So what to do if this happens to you?
Be honest and be true. Honesty has to be a priority but it may be necessary to do a bit more than say “it’s not our fault”. A business exists to solve these problems. There may be some curtain material that is available at an earlier date. Maybe blinds are an interim measure. And if John Lewis can’t supply, maybe they can recommend somebody who can. And, it goes without saying that you shouldn’t make promises that you can’t keep.
Keep the customer informed. Sending an email cancelling the fitting the day before the promised delivery is not a good example of customer communications. It also makes you think that no one was keeping an eye on the order. A phone call rather than an email would surely have been something of an improvement. It would, at least, have given John Lewis the opportunity to explain in person and beg forgiveness and it would have given the customer the chance to ask some important questions.
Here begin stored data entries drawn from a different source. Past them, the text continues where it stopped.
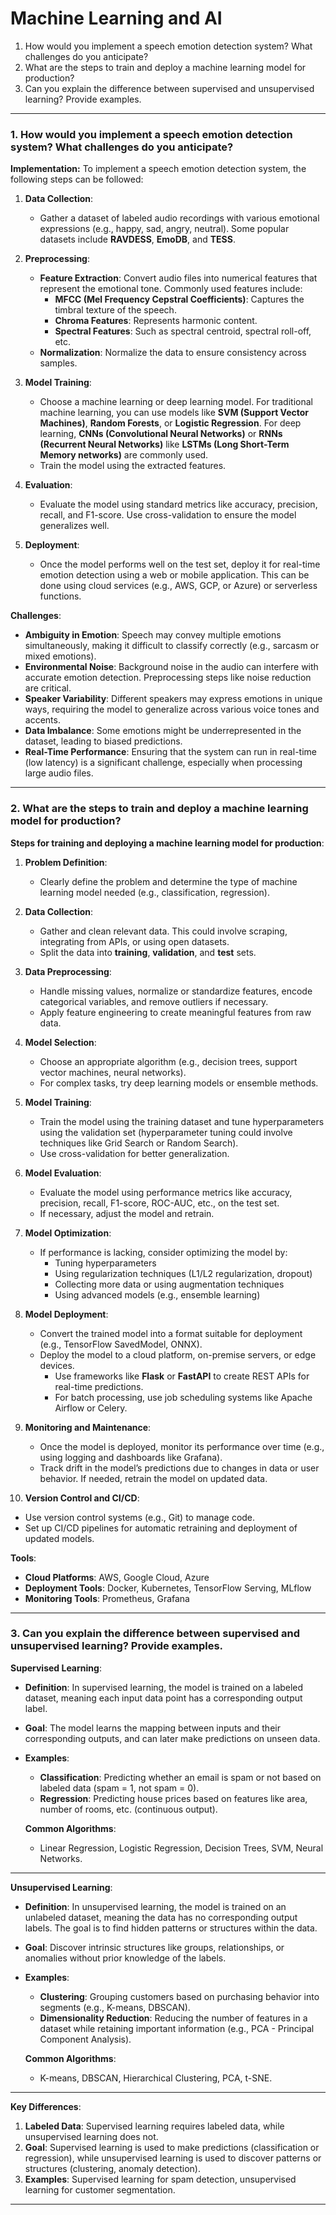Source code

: 
# Machine Learning and AI

1. How would you implement a speech emotion detection system? What challenges do you anticipate?
2. What are the steps to train and deploy a machine learning model for production?
3. Can you explain the difference between supervised and unsupervised learning? Provide examples.


----


 ### 1. **How would you implement a speech emotion detection system? What challenges do you anticipate?**

**Implementation:**
To implement a speech emotion detection system, the following steps can be followed:

1. **Data Collection**:
   - Gather a dataset of labeled audio recordings with various emotional expressions (e.g., happy, sad, angry, neutral). Some popular datasets include **RAVDESS**, **EmoDB**, and **TESS**.
   
2. **Preprocessing**:
   - **Feature Extraction**: Convert audio files into numerical features that represent the emotional tone. Commonly used features include:
     - **MFCC (Mel Frequency Cepstral Coefficients)**: Captures the timbral texture of the speech.
     - **Chroma Features**: Represents harmonic content.
     - **Spectral Features**: Such as spectral centroid, spectral roll-off, etc.
   - **Normalization**: Normalize the data to ensure consistency across samples.

3. **Model Training**:
   - Choose a machine learning or deep learning model. For traditional machine learning, you can use models like **SVM (Support Vector Machines)**, **Random Forests**, or **Logistic Regression**. For deep learning, **CNNs (Convolutional Neural Networks)** or **RNNs (Recurrent Neural Networks)** like **LSTMs (Long Short-Term Memory networks)** are commonly used.
   - Train the model using the extracted features.

4. **Evaluation**:
   - Evaluate the model using standard metrics like accuracy, precision, recall, and F1-score. Use cross-validation to ensure the model generalizes well.

5. **Deployment**:
   - Once the model performs well on the test set, deploy it for real-time emotion detection using a web or mobile application. This can be done using cloud services (e.g., AWS, GCP, or Azure) or serverless functions.

**Challenges**:
- **Ambiguity in Emotion**: Speech may convey multiple emotions simultaneously, making it difficult to classify correctly (e.g., sarcasm or mixed emotions).
- **Environmental Noise**: Background noise in the audio can interfere with accurate emotion detection. Preprocessing steps like noise reduction are critical.
- **Speaker Variability**: Different speakers may express emotions in unique ways, requiring the model to generalize across various voice tones and accents.
- **Data Imbalance**: Some emotions might be underrepresented in the dataset, leading to biased predictions.
- **Real-Time Performance**: Ensuring that the system can run in real-time (low latency) is a significant challenge, especially when processing large audio files.

---

### 2. **What are the steps to train and deploy a machine learning model for production?**

**Steps for training and deploying a machine learning model for production**:

1. **Problem Definition**:
   - Clearly define the problem and determine the type of machine learning model needed (e.g., classification, regression).

2. **Data Collection**:
   - Gather and clean relevant data. This could involve scraping, integrating from APIs, or using open datasets.
   - Split the data into **training**, **validation**, and **test** sets.

3. **Data Preprocessing**:
   - Handle missing values, normalize or standardize features, encode categorical variables, and remove outliers if necessary.
   - Apply feature engineering to create meaningful features from raw data.

4. **Model Selection**:
   - Choose an appropriate algorithm (e.g., decision trees, support vector machines, neural networks).
   - For complex tasks, try deep learning models or ensemble methods.

5. **Model Training**:
   - Train the model using the training dataset and tune hyperparameters using the validation set (hyperparameter tuning could involve techniques like Grid Search or Random Search).
   - Use cross-validation for better generalization.

6. **Model Evaluation**:
   - Evaluate the model using performance metrics like accuracy, precision, recall, F1-score, ROC-AUC, etc., on the test set.
   - If necessary, adjust the model and retrain.

7. **Model Optimization**:
   - If performance is lacking, consider optimizing the model by:
     - Tuning hyperparameters
     - Using regularization techniques (L1/L2 regularization, dropout)
     - Collecting more data or using augmentation techniques
     - Using advanced models (e.g., ensemble learning)

8. **Model Deployment**:
   - Convert the trained model into a format suitable for deployment (e.g., TensorFlow SavedModel, ONNX).
   - Deploy the model to a cloud platform, on-premise servers, or edge devices.
     - Use frameworks like **Flask** or **FastAPI** to create REST APIs for real-time predictions.
     - For batch processing, use job scheduling systems like Apache Airflow or Celery.

9. **Monitoring and Maintenance**:
   - Once the model is deployed, monitor its performance over time (e.g., using logging and dashboards like Grafana).
   - Track drift in the model’s predictions due to changes in data or user behavior. If needed, retrain the model on updated data.

10. **Version Control and CI/CD**:
   - Use version control systems (e.g., Git) to manage code.
   - Set up CI/CD pipelines for automatic retraining and deployment of updated models.

**Tools**:
   - **Cloud Platforms**: AWS, Google Cloud, Azure
   - **Deployment Tools**: Docker, Kubernetes, TensorFlow Serving, MLflow
   - **Monitoring Tools**: Prometheus, Grafana

---

### 3. **Can you explain the difference between supervised and unsupervised learning? Provide examples.**

**Supervised Learning**:
- **Definition**: In supervised learning, the model is trained on a labeled dataset, meaning each input data point has a corresponding output label.
- **Goal**: The model learns the mapping between inputs and their corresponding outputs, and can later make predictions on unseen data.
- **Examples**:
   - **Classification**: Predicting whether an email is spam or not based on labeled data (spam = 1, not spam = 0).
   - **Regression**: Predicting house prices based on features like area, number of rooms, etc. (continuous output).

   **Common Algorithms**:
   - Linear Regression, Logistic Regression, Decision Trees, SVM, Neural Networks.

---

**Unsupervised Learning**:
- **Definition**: In unsupervised learning, the model is trained on an unlabeled dataset, meaning the data has no corresponding output labels. The goal is to find hidden patterns or structures within the data.
- **Goal**: Discover intrinsic structures like groups, relationships, or anomalies without prior knowledge of the labels.
- **Examples**:
   - **Clustering**: Grouping customers based on purchasing behavior into segments (e.g., K-means, DBSCAN).
   - **Dimensionality Reduction**: Reducing the number of features in a dataset while retaining important information (e.g., PCA - Principal Component Analysis).

   **Common Algorithms**:
   - K-means, DBSCAN, Hierarchical Clustering, PCA, t-SNE.

---

**Key Differences**:
1. **Labeled Data**: Supervised learning requires labeled data, while unsupervised learning does not.
2. **Goal**: Supervised learning is used to make predictions (classification or regression), while unsupervised learning is used to discover patterns or structures (clustering, anomaly detection).
3. **Examples**: Supervised learning for spam detection, unsupervised learning for customer segmentation.

---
Don’t put the customer to the back of the queue. It’s hard to imagine that in the next month the curtain fitter wouldn’t have recovered and been available to do the job. A new date must be found and it should be soon. It may mean shunting other people’s fittings by half a day or so next week but surely this is better than demonstrating that there is no flexibility in the customer service programme.
Be generous to a fault. If something like this happens it will for sure have ramifications. Our friend who ordered the curtains must have spent a fortune with John Lewis over the last couple of years as they have been remodelling their house. It would be worth John Lewis swallowing the financial pain on the curtain order and giving the cutrains free and gratis. According to The White House Office Of Consumer Affairs a dissatisfied customer will tell between 9 and 15 people about their experience. 13% of dissatisfied customers will tell more than 20 people. Look at us – she told us the story and we are telling you about it. The RSM survey that we referred to earlier says that 28% of companies have lost their top customers after supply problems. How many times do we have to remind people that great customer experience is worth its weight in gold?